When using the aforementiond fit-function it gives out a value of 1.7 EV (see graph above) which is too big of a departure from the other values for me to publish it.
So what I will show you instead is a graph which I will call “brightness”. This is a rather unscientific name that Lenstip is also using for a similar graph in some of their reviews, e.g. that of the Sony FE 85mm 1.4 GM.
This brightness graph is merely based on the RGB values and not to be mistaken with the light intensity graphs you find e.g. in Zeiss or Leica datasheets.
How does it work? The script is simply getting the red values along the diagonal and normalizing them, so an RGB value of 0 becomes a brightness value of 0 and an RGB value of 255 becomes a brightness value of 1. All the lines for different apertures are adjusted, so that the maximum value (to be found in the center of the frame) is always equal to 1.
At this point it shall also be noted: Zeiss and Leica are giving vignetting values for the lens alone, when we measure such things (or try to) we always measure the system which consists of lens, sensor, in camera processing and post processing (like raw development). We try to keep these effects as small as possible, still what we measure will always be higher than the values that manufacturers give for the lens alone.
What our graphs cannot do:
- You cannot calculate the actual vignetting in EV by using these graphs
- You cannot compare these “brightness” graphs to the light intensity graphs in Zeiss/Leica lens datasheets
- When comparing the graphs of different lenses here on this blog you cannot evaluate small numerical differences of the vignetting figures
What our graphs can do:
- You can easily see if a lens has high or low vignetting
- You can see if and how the vignetting changes on stopping the lens down
- You can see if a lens shows very odd vignetting behaviour
In this section I will show you a few graphs to see what kind of information we can get from them.
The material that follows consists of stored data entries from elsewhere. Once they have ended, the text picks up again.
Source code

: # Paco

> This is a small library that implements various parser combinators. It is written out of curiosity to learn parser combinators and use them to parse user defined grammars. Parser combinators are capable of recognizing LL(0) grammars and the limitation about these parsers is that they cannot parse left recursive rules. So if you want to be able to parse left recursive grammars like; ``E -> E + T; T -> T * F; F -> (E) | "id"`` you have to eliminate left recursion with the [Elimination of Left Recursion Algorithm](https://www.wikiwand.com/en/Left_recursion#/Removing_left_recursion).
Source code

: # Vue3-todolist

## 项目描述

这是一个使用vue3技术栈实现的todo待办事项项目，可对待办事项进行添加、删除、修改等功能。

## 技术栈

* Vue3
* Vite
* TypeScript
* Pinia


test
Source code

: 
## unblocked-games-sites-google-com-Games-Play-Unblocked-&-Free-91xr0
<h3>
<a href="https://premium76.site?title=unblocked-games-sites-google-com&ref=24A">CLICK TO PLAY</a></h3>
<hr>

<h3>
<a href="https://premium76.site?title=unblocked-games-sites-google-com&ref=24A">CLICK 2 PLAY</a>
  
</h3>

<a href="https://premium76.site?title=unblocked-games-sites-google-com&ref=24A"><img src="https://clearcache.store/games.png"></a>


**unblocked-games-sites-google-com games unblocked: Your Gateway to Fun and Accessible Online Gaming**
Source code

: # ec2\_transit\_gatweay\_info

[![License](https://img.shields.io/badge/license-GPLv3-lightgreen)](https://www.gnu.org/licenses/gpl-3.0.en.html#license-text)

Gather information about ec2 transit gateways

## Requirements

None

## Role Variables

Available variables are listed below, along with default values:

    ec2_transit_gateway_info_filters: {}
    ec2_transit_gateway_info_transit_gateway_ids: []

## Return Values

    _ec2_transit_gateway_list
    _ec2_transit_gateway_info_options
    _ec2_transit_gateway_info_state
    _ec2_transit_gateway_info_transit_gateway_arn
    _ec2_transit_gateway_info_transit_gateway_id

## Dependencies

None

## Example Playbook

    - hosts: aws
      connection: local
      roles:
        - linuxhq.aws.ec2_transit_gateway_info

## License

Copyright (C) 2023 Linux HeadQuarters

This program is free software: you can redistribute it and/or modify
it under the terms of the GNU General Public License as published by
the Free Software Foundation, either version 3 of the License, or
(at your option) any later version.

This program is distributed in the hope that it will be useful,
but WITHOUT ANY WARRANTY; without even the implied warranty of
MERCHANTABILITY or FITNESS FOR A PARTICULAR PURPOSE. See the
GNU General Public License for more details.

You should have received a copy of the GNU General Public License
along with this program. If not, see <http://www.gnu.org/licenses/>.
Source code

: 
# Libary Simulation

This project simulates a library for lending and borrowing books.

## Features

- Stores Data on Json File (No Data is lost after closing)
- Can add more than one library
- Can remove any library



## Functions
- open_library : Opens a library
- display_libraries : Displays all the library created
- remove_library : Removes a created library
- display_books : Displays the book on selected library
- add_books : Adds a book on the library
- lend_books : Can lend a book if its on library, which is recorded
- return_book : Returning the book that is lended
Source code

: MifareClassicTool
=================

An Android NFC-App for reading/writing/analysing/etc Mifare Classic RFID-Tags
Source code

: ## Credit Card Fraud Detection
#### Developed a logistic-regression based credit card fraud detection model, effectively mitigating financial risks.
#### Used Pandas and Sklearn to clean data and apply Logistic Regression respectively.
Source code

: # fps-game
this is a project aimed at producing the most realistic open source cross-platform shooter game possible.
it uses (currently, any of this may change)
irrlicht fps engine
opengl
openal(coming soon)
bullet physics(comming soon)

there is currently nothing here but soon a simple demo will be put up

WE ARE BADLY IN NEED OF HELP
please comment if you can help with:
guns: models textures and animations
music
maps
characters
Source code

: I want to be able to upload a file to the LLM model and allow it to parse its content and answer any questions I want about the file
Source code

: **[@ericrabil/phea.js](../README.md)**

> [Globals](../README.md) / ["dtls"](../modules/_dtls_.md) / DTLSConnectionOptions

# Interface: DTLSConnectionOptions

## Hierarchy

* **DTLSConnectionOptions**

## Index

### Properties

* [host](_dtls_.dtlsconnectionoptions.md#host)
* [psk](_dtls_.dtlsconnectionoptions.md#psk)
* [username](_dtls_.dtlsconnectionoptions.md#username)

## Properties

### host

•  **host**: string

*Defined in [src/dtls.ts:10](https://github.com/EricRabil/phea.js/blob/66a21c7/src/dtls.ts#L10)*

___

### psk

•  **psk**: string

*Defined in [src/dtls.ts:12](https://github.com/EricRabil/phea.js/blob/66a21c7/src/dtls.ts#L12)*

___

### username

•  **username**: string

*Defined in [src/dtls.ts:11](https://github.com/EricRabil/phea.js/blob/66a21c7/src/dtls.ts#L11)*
This graph of the Sigma 35mm 1.4 Art (old DSLR version) is a very typical one. We see high vignetting at f/1.4 that improves a lot on stopping down one or two stops, but as soon as you reach f/4.0 stopping down further does not make much of a difference anymore.
The TTArtisan 28mm 5.6 is a rather slow and very compact lens. You can see that there is noticeable vignetting at f/5.6 that barely improves on stopping down.
The TTArtisan 50mm 0.95 M is one of those lenses where the vignetting generally improves on stopping down, but the corners are already at the maximum possible illumination at f/2.8 and do not improve further.
The MS-Optics 50mm 1.0 ISM falls in the “odd” category. We see very high vignetting at wider apertures but we also see that at f/16 the corners turn pitch black as I have also shown in my review.
As outlined in this article there are some notable restrictions that come with these graphs, but I still think they are able to tell us some useful things when evaluating and comparing different lenses. If you have any further questions you are as always welcome to ask them in the comment section, I will try to answer them.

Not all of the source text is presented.